Quote the data below in full, minus the images.

===== INPUT RECORDS

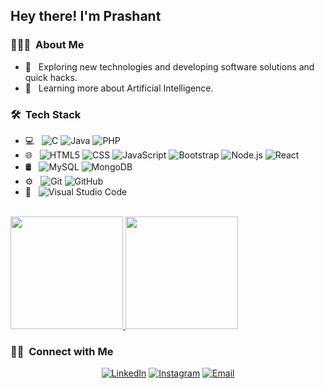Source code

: <h2> Hey there! I'm Prashant</h2>

<h3> 👨🏻‍💻 &nbsp;About Me </h3>

- 🤔 &nbsp; Exploring new technologies and developing software solutions and quick hacks.
- 🌱 &nbsp; Learning more about Artificial Intelligence.

<h3> 🛠 &nbsp;Tech Stack</h3>

- 💻 &nbsp;
  ![C](https://img.shields.io/badge/-C-333333?style=flat&logo=C&logoColor=007396)
  ![Java](https://img.shields.io/badge/-Java-333333?style=flat&logo=Java&logoColor=007396)
  ![PHP](https://img.shields.io/badge/-PHP-333333?style=flat&logo=PHP&logoColor=007396)
- 🌐 &nbsp;
  ![HTML5](https://img.shields.io/badge/-HTML5-333333?style=flat&logo=HTML5)
  ![CSS](https://img.shields.io/badge/-CSS-333333?style=flat&logo=CSS3&logoColor=1572B6)
  ![JavaScript](https://img.shields.io/badge/-JavaScript-333333?style=flat&logo=javascript)
  ![Bootstrap](https://img.shields.io/badge/-Bootstrap-333333?style=flat&logo=bootstrap&logoColor=563D7C)
  ![Node.js](https://img.shields.io/badge/-Node.js-333333?style=flat&logo=node.js)
  ![React](https://img.shields.io/badge/-React-333333?style=flat&logo=react)
- 🛢 &nbsp;
  ![MySQL](https://img.shields.io/badge/-MySQL-333333?style=flat&logo=mysql)
  ![MongoDB](https://img.shields.io/badge/-MongoDB-333333?style=flat&logo=mongodb)
- ⚙️ &nbsp;
  ![Git](https://img.shields.io/badge/-Git-333333?style=flat&logo=git)
  ![GitHub](https://img.shields.io/badge/-GitHub-333333?style=flat&logo=github)
- 🔧 &nbsp;
  ![Visual Studio Code](https://img.shields.io/badge/-Visual%20Studio%20Code-333333?style=flat&logo=visual-studio-code&logoColor=007ACC)

<br/>

<a href="https://github.com/prashantmodi-21">
  <img height="180em" src="https://github-readme-stats.vercel.app/api?username=prashantmodi-21&theme=buefy&show_icons=true" />
  <img height="180em" src="https://github-readme-stats.vercel.app/api/top-langs/?username=prashantmodi-21&theme=buefy&layout=compact" />
</a>

<br/>

<h3> 🤝🏻 &nbsp;Connect with Me </h3>

<p align="center">
<a href="https://www.linkedin.com/in/prashantmodi21/"><img alt="LinkedIn" src="https://img.shields.io/badge/LinkedIn-Prashant%20Modi-blue?style=flat-square&logo=linkedin"></a>
<a href="https://www.instagram.com/prashantmodi_21/"><img alt="Instagram" src="https://img.shields.io/badge/Instagram-prashantmodi_21-pink?style=flat-square&logo=instagram"></a>
<a href="mailto:prashantmodi50
@gmail.com"><img alt="Email" src="https://img.shields.io/badge/Email-prashantmodi50@gmail.com-red?style=flat-square&logo=gmail"></a>
</p>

==========

## RESULT OF THIS EXERCISE
Source code

: <h2> Hey there! I'm Prashant</h2>

<h3> 👨🏻‍💻 &nbsp;About Me </h3>

- 🤔 &nbsp; Exploring new technologies and developing software solutions and quick hacks.
- 🌱 &nbsp; Learning more about Artificial Intelligence.

<h3> 🛠 &nbsp;Tech Stack</h3>

- 💻 &nbsp;
  ![C](https://img.shields.io/badge/-C-333333?style=flat&logo=C&logoColor=007396)
  ![Java](https://img.shields.io/badge/-Java-333333?style=flat&logo=Java&logoColor=007396)
  ![PHP](https://img.shields.io/badge/-PHP-333333?style=flat&logo=PHP&logoColor=007396)
- 🌐 &nbsp;
  ![HTML5](https://img.shields.io/badge/-HTML5-333333?style=flat&logo=HTML5)
  ![CSS](https://img.shields.io/badge/-CSS-333333?style=flat&logo=CSS3&logoColor=1572B6)
  ![JavaScript](https://img.shields.io/badge/-JavaScript-333333?style=flat&logo=javascript)
  ![Bootstrap](https://img.shields.io/badge/-Bootstrap-333333?style=flat&logo=bootstrap&logoColor=563D7C)
  ![Node.js](https://img.shields.io/badge/-Node.js-333333?style=flat&logo=node.js)
  ![React](https://img.shields.io/badge/-React-333333?style=flat&logo=react)
- 🛢 &nbsp;
  ![MySQL](https://img.shields.io/badge/-MySQL-333333?style=flat&logo=mysql)
  ![MongoDB](https://img.shields.io/badge/-MongoDB-333333?style=flat&logo=mongodb)
- ⚙️ &nbsp;
  ![Git](https://img.shields.io/badge/-Git-333333?style=flat&logo=git)
  ![GitHub](https://img.shields.io/badge/-GitHub-333333?style=flat&logo=github)
- 🔧 &nbsp;
  ![Visual Studio Code](https://img.shields.io/badge/-Visual%20Studio%20Code-333333?style=flat&logo=visual-studio-code&logoColor=007ACC)

<br/>

<a href="https://github.com/prashantmodi-21">
  <img height="180em" src="https://github-readme-stats.vercel.app/api?username=prashantmodi-21&theme=buefy&show_icons=true" />
  <img height="180em" src="https://github-readme-stats.vercel.app/api/top-langs/?username=prashantmodi-21&theme=buefy&layout=compact" />
</a>

<br/>

<h3> 🤝🏻 &nbsp;Connect with Me </h3>

<p align="center">
<a href="https://www.linkedin.com/in/prashantmodi21/"><img alt="LinkedIn" src="https://img.shields.io/badge/LinkedIn-Prashant%20Modi-blue?style=flat-square&logo=linkedin"></a>
<a href="https://www.instagram.com/prashantmodi_21/"><img alt="Instagram" src="https://img.shields.io/badge/Instagram-prashantmodi_21-pink?style=flat-square&logo=instagram"></a>
<a href="mailto:prashantmodi50
@gmail.com"><img alt="Email" src="https://img.shields.io/badge/Email-prashantmodi50@gmail.com-red?style=flat-square&logo=gmail"></a>
</p>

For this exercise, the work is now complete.